Brain buzz or no brain buzz, I can be a first class fool. And, sadly, I can’t blame it on sizzling my melon when I stroked out.

Last week I was cut off while driving.

“Idiot!” I shouted to myself in the car as I hammered on the horn. “Where do these people learn to drive?”

A day or two later, I cut somebody off. I figured it out when their horn sounded an attack. They went with a long first trumpet then followed with a series of short bursts. It sounded to me like; “Idiot! Where did you learn to drive?”

“Jerk,” I thought. “He must have been speeding. Where’d she come from, anyway? I bet they changed lanes. Where do these people learn to drive?”

It was only later that I pondered my reactions. What did I mean when I thought “these people?” I didn’t see the driver in either case. Man, woman, young, old, race, I had no clue. Did I have an unfortunate stereotype of what a bad driver looks like? My pondering made me uncomfortable, so I shelved it.

But I couldn’t forget what shelf it was in and I had to open it up again when I went out for a walk with my wife a little while later. Patricia is convalescing from a major, painful and scary surgery. Among other things, it’s made it tough for her to walk. And speed, right now, is not an option. But she has to walk as part of the rehab.

Some of this walking has been outdoors, but shopping malls have a nice even track with no worry of rain or wind, so we’ve made use of them.  The down side of malls is that they can be very busy. And choppers and staff are often intensely focused, determined and aggressive as they get from their Point A to Point B. I’ve learned they’re not super keen about slowing down to get around slow pokes convalescing from major surgery.

Now, the surgery was such that I can’t have my bride getting checked by aggressive mall types.  So, I’ve developed a few blocking techniques. Turns out that those years spent playing football weren’t a waste of time even if there was no room in the pros for a 5’10’ slow corner linebacker and special teams dude. I know how to block and, if necessary, how to tackle.

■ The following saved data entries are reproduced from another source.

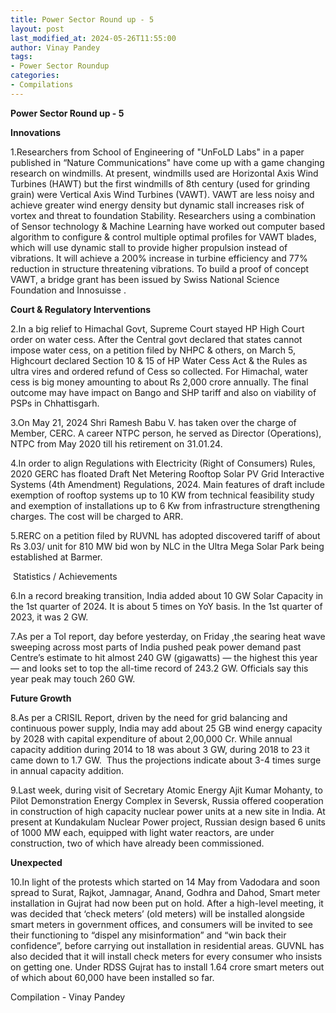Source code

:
 ```yaml
---
title: Power Sector Round up - 5
layout: post
last_modified_at: 2024-05-26T11:55:00
author: Vinay Pandey
tags:
- Power Sector Roundup
categories:
- Compilations
---
```

**Power Sector Round up - 5**

**Innovations**

1.Researchers from School of Engineering of "UnFoLD Labs" in a paper published in “Nature Communications" have come up with a game changing research on windmills. At present, windmills used are Horizontal Axis Wind Turbines (HAWT) but the first windmills of 8th century (used for grinding grain) were Vertical Axis Wind Turbines (VAWT). VAWT are less noisy and achieve greater wind energy density but dynamic stall increases  risk of vortex and threat to foundation Stability. Researchers using a combination of Sensor technology & Machine Learning have worked out computer based algorithm to configure & control multiple optimal profiles for VAWT blades, which will use dynamic stall to provide higher propulsion instead of vibrations. It will achieve a 200% increase in turbine efficiency and 77% reduction in structure threatening vibrations. To build a proof of concept VAWT, a bridge grant has been issued by Swiss National Science Foundation and Innosuisse . 

**Court & Regulatory Interventions**

2.In a big relief to Himachal Govt, Supreme Court stayed HP High Court order on water cess. After the Central govt declared that states cannot impose water cess,  on a petition filed by NHPC & others, on March 5, Highcourt declared Section 10 & 15 of HP Water Cess Act & the Rules as ultra vires and ordered refund of Cess so collected. For Himachal, water cess is big money amounting to about Rs 2,000 crore annually. The final outcome may have impact on Bango and SHP tariff and also on viability of PSPs in Chhattisgarh.

3.On May 21, 2024 Shri Ramesh Babu V. has taken over the charge of Member, CERC. A career NTPC person, he served as Director (Operations), NTPC from May 2020 till his retirement on 31.01.24.

4.In order to align Regulations with Electricity (Right of Consumers) Rules, 2020 GERC has floated Draft Net Metering Rooftop Solar PV Grid Interactive Systems (4th Amendment) Regulations, 2024. Main features of draft include exemption of rooftop systems up to 10 KW from technical feasibility study and exemption of installations up to 6 Kw from infrastructure strengthening charges. The cost will be charged to ARR. 

5.RERC on a petition filed by RUVNL has adopted discovered tariff of about Rs 3.03/ unit for 810 MW bid won by NLC in the Ultra Mega Solar Park being established at Barmer.  

 Statistics / Achievements

6.In a record breaking transition, India added about 10 GW Solar Capacity in the 1st quarter of 2024. It is about 5 times on YoY basis. In the 1st quarter of 2023, it was 2 GW. 

7.As per a ToI report, day before yesterday, on Friday ,the searing heat wave sweeping across most parts of India pushed peak power demand past Centre’s estimate to hit almost 240 GW (gigawatts) — the highest this year —  and looks set to top the all-time record of 243.2 GW. Officials say this year peak may touch 260 GW. 

**Future Growth**

8.As per a CRISIL Report, driven by the need for grid balancing and continuous power supply, India may add about 25 GB wind energy capacity by 2028 with capital expenditure of about 2,00,000 Cr. While annual capacity addition during 2014 to 18 was about 3 GW, during 2018 to 23 it came down to 1.7 GW.  Thus the projections indicate about 3-4 times surge in annual capacity addition.

9.Last week, during visit of Secretary Atomic Energy Ajit Kumar Mohanty, to Pilot Demonstration Energy Complex in Seversk, Russia offered cooperation in construction of high capacity nuclear power units at a new site in India. At present at Kundakulam Nuclear Power project,  Russian design based 6 units of 1000 MW each, equipped with light water reactors, are under construction, two of which have already been commissioned. 

**Unexpected**

10.In light of the protests which started on 14 May from Vadodara and soon spread to Surat, Rajkot, Jamnagar, Anand, Godhra and Dahod, Smart meter installation in Gujrat had now been put on hold. After a high-level meeting, it was decided that ‘check meters’ (old meters) will be installed alongside smart meters in government offices, and consumers will be invited to see their functioning to “dispel any misinformation” and “win back their confidence”, before carrying out installation in residential areas. GUVNL has also decided that it will install check meters for every consumer who insists on getting one. Under RDSS Gujrat has to install 1.64 crore smart meters out of which about 60,000 have been installed so far.

Compilation - Vinay Pandey


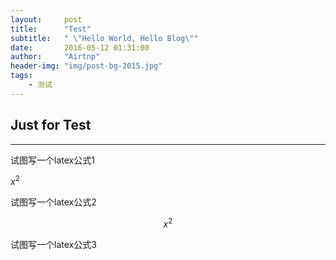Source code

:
 ```yaml
---
layout:     post
title:      "Test"
subtitle:   " \"Hello World, Hello Blog\""
date:       2016-05-12 01:31:00
author:     "Airtnp"
header-img: "img/post-bg-2015.jpg"
tags:
    - 测试
---
```


## Just for Test
--------

试图写一个latex公式1

$x^2$

试图写一个latex公式2

$${x^2}$$

试图写一个latex公式3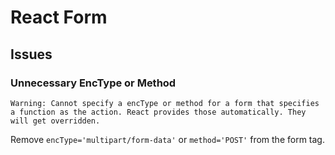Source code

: # React Form

## Issues

### Unnecessary EncType or Method

```log
Warning: Cannot specify a encType or method for a form that specifies a function as the action. React provides those automatically. They will get overridden.
```

Remove `encType='multipart/form-data'` or `method='POST'` from the form tag.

Maybe not to the level needed in the NFL or CFL, but I do fine in a mall.

However, needing to run interference to protect Patricia from contact while in a shopping mall put me in an ugly game day state of mine. And I’d become tense and angry that people were putting her in harm’s way.

“Can’t people see that you’re not ship shape?” I steamed. “Jerks. Where did these people learn to drive, I mean, walk through a mall?”

Then Patricia said something I hadn’t considered. Something that somebody with my history of stroke and being the one time victim of stereotypes should have had top of mind.

“You don’t know what’s going on with them, Tim, just like they don’t seem to know what’s going on with us,” she said. “Maybe their boss just screamed at them, or fired them. Maybe their child or their mom is in the hospital.”

In Patricia’s job she drives a lot from client to client and walks through harried stores. She always has stories about bizarre road mayhem.  So if she can throw out a little empathy I suppose I can. And should.

She made me think about a story I heard Stephen Covey tell years ago when I went to an event he spoke at in Edmonton. Covey was a thought provoking speaker and the author of many books including The Seven Habits of Highly Effective People.

On the day I heard him, Covey told of being on a New York City subway on a weekend morning when a man walked on with a pile of rambunctious kids. To hear Covey tell it, they were running amuck on the train, yelling, knocking in to people while the dad did nothing.

Covey eventfully became too angry and frustrated to stay silent and asked the dad why he didn’t do something about his kids.

The dad, a stunned look on his face, took a peek at his marauding brood and said something like; “Ya, I guess I should. We’ve come from the hospital where there mother just died. I guess I just don’t know what to say or do.”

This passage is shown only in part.